== Given records ==
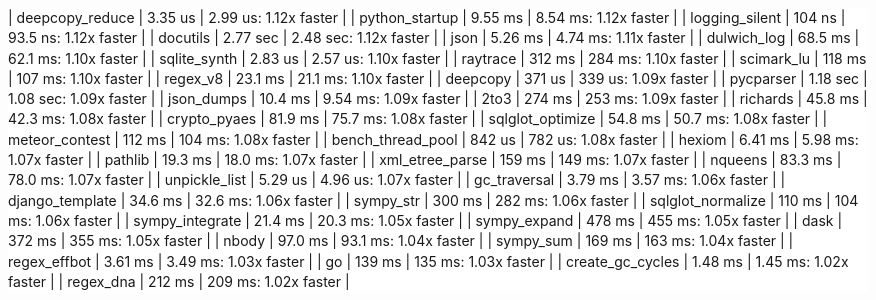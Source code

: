 | deepcopy_reduce         | 3.35 us                                                | 2.99 us: 1.12x faster                                                 |
| python_startup          | 9.55 ms                                                | 8.54 ms: 1.12x faster                                                 |
| logging_silent          | 104 ns                                                 | 93.5 ns: 1.12x faster                                                 |
| docutils                | 2.77 sec                                               | 2.48 sec: 1.12x faster                                                |
| json                    | 5.26 ms                                                | 4.74 ms: 1.11x faster                                                 |
| dulwich_log             | 68.5 ms                                                | 62.1 ms: 1.10x faster                                                 |
| sqlite_synth            | 2.83 us                                                | 2.57 us: 1.10x faster                                                 |
| raytrace                | 312 ms                                                 | 284 ms: 1.10x faster                                                  |
| scimark_lu              | 118 ms                                                 | 107 ms: 1.10x faster                                                  |
| regex_v8                | 23.1 ms                                                | 21.1 ms: 1.10x faster                                                 |
| deepcopy                | 371 us                                                 | 339 us: 1.09x faster                                                  |
| pycparser               | 1.18 sec                                               | 1.08 sec: 1.09x faster                                                |
| json_dumps              | 10.4 ms                                                | 9.54 ms: 1.09x faster                                                 |
| 2to3                    | 274 ms                                                 | 253 ms: 1.09x faster                                                  |
| richards                | 45.8 ms                                                | 42.3 ms: 1.08x faster                                                 |
| crypto_pyaes            | 81.9 ms                                                | 75.7 ms: 1.08x faster                                                 |
| sqlglot_optimize        | 54.8 ms                                                | 50.7 ms: 1.08x faster                                                 |
| meteor_contest          | 112 ms                                                 | 104 ms: 1.08x faster                                                  |
| bench_thread_pool       | 842 us                                                 | 782 us: 1.08x faster                                                  |
| hexiom                  | 6.41 ms                                                | 5.98 ms: 1.07x faster                                                 |
| pathlib                 | 19.3 ms                                                | 18.0 ms: 1.07x faster                                                 |
| xml_etree_parse         | 159 ms                                                 | 149 ms: 1.07x faster                                                  |
| nqueens                 | 83.3 ms                                                | 78.0 ms: 1.07x faster                                                 |
| unpickle_list           | 5.29 us                                                | 4.96 us: 1.07x faster                                                 |
| gc_traversal            | 3.79 ms                                                | 3.57 ms: 1.06x faster                                                 |
| django_template         | 34.6 ms                                                | 32.6 ms: 1.06x faster                                                 |
| sympy_str               | 300 ms                                                 | 282 ms: 1.06x faster                                                  |
| sqlglot_normalize       | 110 ms                                                 | 104 ms: 1.06x faster                                                  |
| sympy_integrate         | 21.4 ms                                                | 20.3 ms: 1.05x faster                                                 |
| sympy_expand            | 478 ms                                                 | 455 ms: 1.05x faster                                                  |
| dask                    | 372 ms                                                 | 355 ms: 1.05x faster                                                  |
| nbody                   | 97.0 ms                                                | 93.1 ms: 1.04x faster                                                 |
| sympy_sum               | 169 ms                                                 | 163 ms: 1.04x faster                                                  |
| regex_effbot            | 3.61 ms                                                | 3.49 ms: 1.03x faster                                                 |
| go                      | 139 ms                                                 | 135 ms: 1.03x faster                                                  |
| create_gc_cycles        | 1.48 ms                                                | 1.45 ms: 1.02x faster                                                 |
| regex_dna               | 212 ms                                                 | 209 ms: 1.02x faster                                                  |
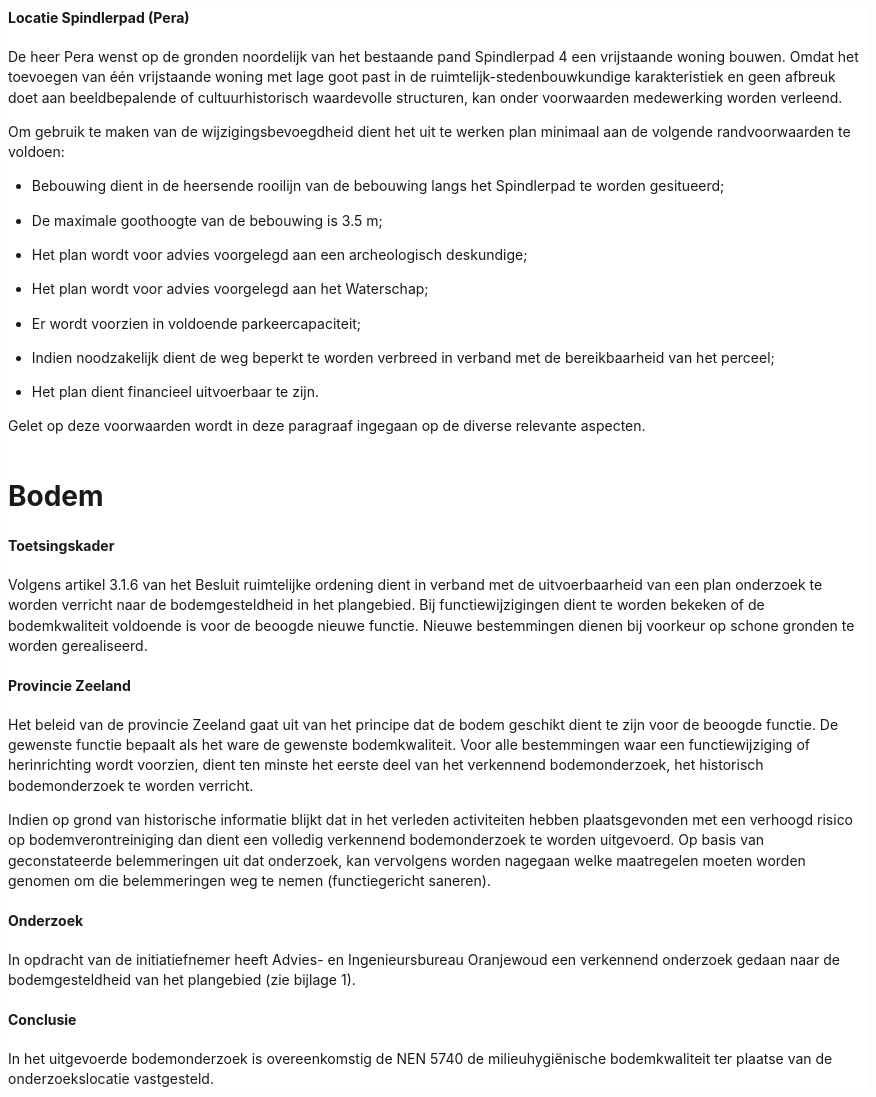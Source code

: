 #### **Locatie Spindlerpad (Pera)**

De heer Pera wenst op de gronden noordelijk van het bestaande pand Spindlerpad 4 een vrijstaande woning bouwen. Omdat het toevoegen van één vrijstaande woning met lage goot past in de ruimtelijk-stedenbouwkundige karakteristiek en geen afbreuk doet aan beeldbepalende of cultuurhistorisch waardevolle structuren, kan onder voorwaarden medewerking worden verleend.

Om gebruik te maken van de wijzigingsbevoegdheid dient het uit te werken plan minimaal aan de volgende randvoorwaarden te voldoen:

- Bebouwing dient in de heersende rooilijn van de bebouwing langs het Spindlerpad te worden gesitueerd;
- De maximale goothoogte van de bebouwing is 3.5 m;
- Het plan wordt voor advies voorgelegd aan een archeologisch deskundige;
- Het plan wordt voor advies voorgelegd aan het Waterschap;

- Er wordt voorzien in voldoende parkeercapaciteit;
- Indien noodzakelijk dient de weg beperkt te worden verbreed in verband met de bereikbaarheid van het perceel;
- Het plan dient financieel uitvoerbaar te zijn.

Gelet op deze voorwaarden wordt in deze paragraaf ingegaan op de diverse relevante aspecten.

# **Bodem**

#### **Toetsingskader**

Volgens artikel 3.1.6 van het Besluit ruimtelijke ordening dient in verband met de uitvoerbaarheid van een plan onderzoek te worden verricht naar de bodemgesteldheid in het plangebied. Bij functiewijzigingen dient te worden bekeken of de bodemkwaliteit voldoende is voor de beoogde nieuwe functie. Nieuwe bestemmingen dienen bij voorkeur op schone gronden te worden gerealiseerd.

#### Provincie Zeeland

Het beleid van de provincie Zeeland gaat uit van het principe dat de bodem geschikt dient te zijn voor de beoogde functie. De gewenste functie bepaalt als het ware de gewenste bodemkwaliteit. Voor alle bestemmingen waar een functiewijziging of herinrichting wordt voorzien, dient ten minste het eerste deel van het verkennend bodemonderzoek, het historisch bodemonderzoek te worden verricht.

Indien op grond van historische informatie blijkt dat in het verleden activiteiten hebben plaatsgevonden met een verhoogd risico op bodemverontreiniging dan dient een volledig verkennend bodemonderzoek te worden uitgevoerd. Op basis van geconstateerde belemmeringen uit dat onderzoek, kan vervolgens worden nagegaan welke maatregelen moeten worden genomen om die belemmeringen weg te nemen (functiegericht saneren).

#### **Onderzoek**

In opdracht van de initiatiefnemer heeft Advies- en Ingenieursbureau Oranjewoud een verkennend onderzoek gedaan naar de bodemgesteldheid van het plangebied (zie bijlage 1).

#### **Conclusie**

In het uitgevoerde bodemonderzoek is overeenkomstig de NEN 5740 de milieuhygiënische bodemkwaliteit ter plaatse van de onderzoekslocatie vastgesteld.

== Task details ==
Whenever the word "verband" turns up in a line of the listing above, copy the line.

== Response to this exercise ==
- Indien noodzakelijk dient de weg beperkt te worden verbreed in verband met de bereikbaarheid van het perceel;
Volgens artikel 3.1.6 van het Besluit ruimtelijke ordening dient in verband met de uitvoerbaarheid van een plan onderzoek te worden verricht naar de bodemgesteldheid in het plangebied. Bij functiewijzigingen dient te worden bekeken of de bodemkwaliteit voldoende is voor de beoogde nieuwe functie. Nieuwe bestemmingen dienen bij voorkeur op schone gronden te worden gerealiseerd.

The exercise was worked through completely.